Stored data entries:
-- Opening Marker --

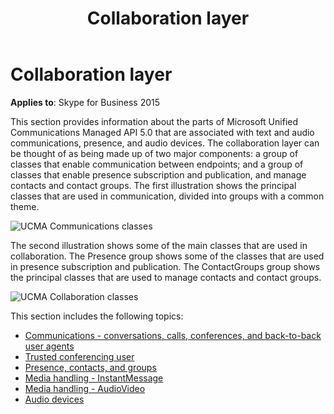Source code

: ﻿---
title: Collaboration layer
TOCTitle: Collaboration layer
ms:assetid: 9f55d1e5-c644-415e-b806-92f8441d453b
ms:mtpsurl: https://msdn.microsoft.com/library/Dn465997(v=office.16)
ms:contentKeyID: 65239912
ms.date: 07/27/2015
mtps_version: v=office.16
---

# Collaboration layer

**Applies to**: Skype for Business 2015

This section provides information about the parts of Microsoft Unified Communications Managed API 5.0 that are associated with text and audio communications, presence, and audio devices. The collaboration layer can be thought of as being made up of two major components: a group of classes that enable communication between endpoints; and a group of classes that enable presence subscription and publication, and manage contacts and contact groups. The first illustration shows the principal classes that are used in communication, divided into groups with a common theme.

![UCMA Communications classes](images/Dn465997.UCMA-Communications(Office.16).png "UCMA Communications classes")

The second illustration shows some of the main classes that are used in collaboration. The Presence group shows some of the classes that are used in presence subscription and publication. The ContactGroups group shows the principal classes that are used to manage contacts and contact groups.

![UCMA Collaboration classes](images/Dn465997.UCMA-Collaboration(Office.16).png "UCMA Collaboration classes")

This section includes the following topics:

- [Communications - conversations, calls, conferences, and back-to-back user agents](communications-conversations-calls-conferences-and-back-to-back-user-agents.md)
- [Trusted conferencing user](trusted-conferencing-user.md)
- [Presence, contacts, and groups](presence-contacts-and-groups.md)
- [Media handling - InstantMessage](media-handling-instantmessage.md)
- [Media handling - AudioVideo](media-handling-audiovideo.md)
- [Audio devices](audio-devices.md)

-- Closing Marker --

Exercise brief: Only the records are wanted, copied exactly, with the pictures dropped.

Response to this task:
Source code

: ﻿---
title: Collaboration layer
TOCTitle: Collaboration layer
ms:assetid: 9f55d1e5-c644-415e-b806-92f8441d453b
ms:mtpsurl: https://msdn.microsoft.com/library/Dn465997(v=office.16)
ms:contentKeyID: 65239912
ms.date: 07/27/2015
mtps_version: v=office.16
---

# Collaboration layer

**Applies to**: Skype for Business 2015

This section provides information about the parts of Microsoft Unified Communications Managed API 5.0 that are associated with text and audio communications, presence, and audio devices. The collaboration layer can be thought of as being made up of two major components: a group of classes that enable communication between endpoints; and a group of classes that enable presence subscription and publication, and manage contacts and contact groups. The first illustration shows the principal classes that are used in communication, divided into groups with a common theme.

![UCMA Communications classes](images/Dn465997.UCMA-Communications(Office.16).png "UCMA Communications classes")

The second illustration shows some of the main classes that are used in collaboration. The Presence group shows some of the classes that are used in presence subscription and publication. The ContactGroups group shows the principal classes that are used to manage contacts and contact groups.

![UCMA Collaboration classes](images/Dn465997.UCMA-Collaboration(Office.16).png "UCMA Collaboration classes")

This section includes the following topics:

- [Communications - conversations, calls, conferences, and back-to-back user agents](communications-conversations-calls-conferences-and-back-to-back-user-agents.md)
- [Trusted conferencing user](trusted-conferencing-user.md)
- [Presence, contacts, and groups](presence-contacts-and-groups.md)
- [Media handling - InstantMessage](media-handling-instantmessage.md)
- [Media handling - AudioVideo](media-handling-audiovideo.md)
- [Audio devices](audio-devices.md)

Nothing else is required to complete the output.